Un vistazo de soslayo a Anko no hizo nada para tranquilizar su mente. Era obvio que ella no podría esperar ayuda de esa parte. Aparentemente insensible por sus prendas de vestir remojadas, ponía atención al joven escudero, Naruto, y a varios otros guardias MacUchiha, escuchando con impaciencia sus cuentos de las aventuras heroicas de Sir Itachi con el buen Rey Robert Bruce.
Sakura escuchó las jactancias de cómo el ciervo negro había reunido un contingente de Highlanders antes de la gran victoria del rey en Bannockburn. Según sus hombres, su prometido había persuadido a los jefes de abandonar sus
enemistades ante su enemigo común, luego había ayudado a Bruce a entrenar a los hombres que formarían la propia división de batalla del rey.
¡Era muy dudoso que el rey hubiera requerido la ayuda de su prometido para tratar con los Highlanders, pero no tanto como las rebuscadas historias de cómo había superado a veinte ingleses sólo para exigir la devolución de las reliquias sagradas de Escocia que habían sustraído del Abad de Inchaffray! Y, claro está, el Ciervo negro había regresado al lado de Bruce, devolviendo la preciosa caja del relicario del rey, ¡ilesa!

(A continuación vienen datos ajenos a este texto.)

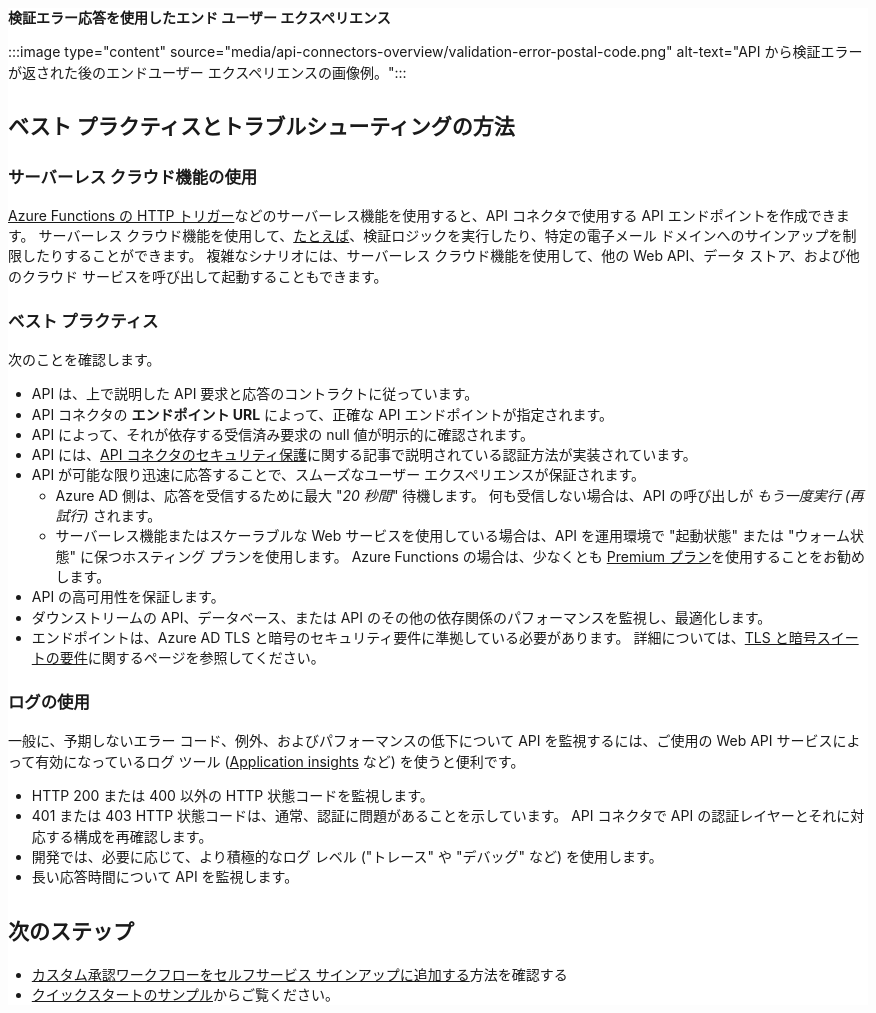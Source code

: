 **検証エラー応答を使用したエンド ユーザー エクスペリエンス**

:::image type="content" source="media/api-connectors-overview/validation-error-postal-code.png" alt-text="API から検証エラーが返された後のエンドユーザー エクスペリエンスの画像例。":::

## <a name="best-practices-and-how-to-troubleshoot"></a>ベスト プラクティスとトラブルシューティングの方法

### <a name="using-serverless-cloud-functions"></a>サーバーレス クラウド機能の使用

[Azure Functions の HTTP トリガー](../../azure-functions/functions-bindings-http-webhook-trigger.md)などのサーバーレス機能を使用すると、API コネクタで使用する API エンドポイントを作成できます。 サーバーレス クラウド機能を使用して、[たとえば](code-samples-self-service-sign-up.md#api-connector-azure-function-quickstarts)、検証ロジックを実行したり、特定の電子メール ドメインへのサインアップを制限したりすることができます。 複雑なシナリオには、サーバーレス クラウド機能を使用して、他の Web API、データ ストア、および他のクラウド サービスを呼び出して起動することもできます。

### <a name="best-practices"></a>ベスト プラクティス
次のことを確認します。
* API は、上で説明した API 要求と応答のコントラクトに従っています。 
* API コネクタの **エンドポイント URL** によって、正確な API エンドポイントが指定されます。
* API によって、それが依存する受信済み要求の null 値が明示的に確認されます。
* API には、[API コネクタのセキュリティ保護](self-service-sign-up-secure-api-connector.md)に関する記事で説明されている認証方法が実装されています。
* API が可能な限り迅速に応答することで、スムーズなユーザー エクスペリエンスが保証されます。
    * Azure AD 側は、応答を受信するために最大 "*20 秒間*" 待機します。 何も受信しない場合は、API の呼び出しが *もう一度実行 (再試行)* されます。
    * サーバーレス機能またはスケーラブルな Web サービスを使用している場合は、API を運用環境で "起動状態" または "ウォーム状態" に保つホスティング プランを使用します。 Azure Functions の場合は、少なくとも [Premium プラン](../../azure-functions/functions-scale.md)を使用することをお勧めします。
* API の高可用性を保証します。
* ダウンストリームの API、データベース、または API のその他の依存関係のパフォーマンスを監視し、最適化します。
* エンドポイントは、Azure AD TLS と暗号のセキュリティ要件に準拠している必要があります。 詳細については、[TLS と暗号スイートの要件](../../active-directory-b2c/https-cipher-tls-requirements.md)に関するページを参照してください。 
 
### <a name="use-logging"></a>ログの使用

一般に、予期しないエラー コード、例外、およびパフォーマンスの低下について API を監視するには、ご使用の Web API サービスによって有効になっているログ ツール ([Application insights](../../azure-functions/functions-monitoring.md) など) を使うと便利です。
* HTTP 200 または 400 以外の HTTP 状態コードを監視します。
* 401 または 403 HTTP 状態コードは、通常、認証に問題があることを示しています。 API コネクタで API の認証レイヤーとそれに対応する構成を再確認します。
* 開発では、必要に応じて、より積極的なログ レベル ("トレース" や "デバッグ" など) を使用します。
* 長い応答時間について API を監視します。 

## <a name="next-steps"></a>次のステップ
- [カスタム承認ワークフローをセルフサービス サインアップに追加する](self-service-sign-up-add-approvals.md)方法を確認する
- [クイックスタートのサンプル](code-samples-self-service-sign-up.md#api-connector-azure-function-quickstarts)からご覧ください。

Sakura frunció el ceño. Su amada nana de infancia parecía completamente ignorante de su angustia. Anko se había dejado hechizar por las caras bonitas y las lenguas labiosas de los MacUchiha.
—¿Tuviste éxito? — La voz profunda de su prometido sonó detrás de ella, desviando su atención de Anko. El caballero tuerto se había acercado a ellos. — Te esperaba más pronto—El cofre estaba cerrado con llave y Fergus se tomo su tiempo en buscarla Kisame echó una mirada aguda con su ojo a Sakura., luego palmeó una cartera de cuero prendida detrás de su silla de montar.
—Lamento el retraso, milord. Tuve la intención de darme prisa por la lluvia, pero te he traído todo lo deseado —
—Muy amable de tu parte, y esta bien, nos has alcanzado antes de llegar a las puertas. Las manos de Itachi sujetaron repentinamente su cintura.
— ¿Podrías ayudar a desmontar a la señora?
—Será un honor —El caballero con cicatriz desmontó y se dirigió a grandes pasos hacia ellos.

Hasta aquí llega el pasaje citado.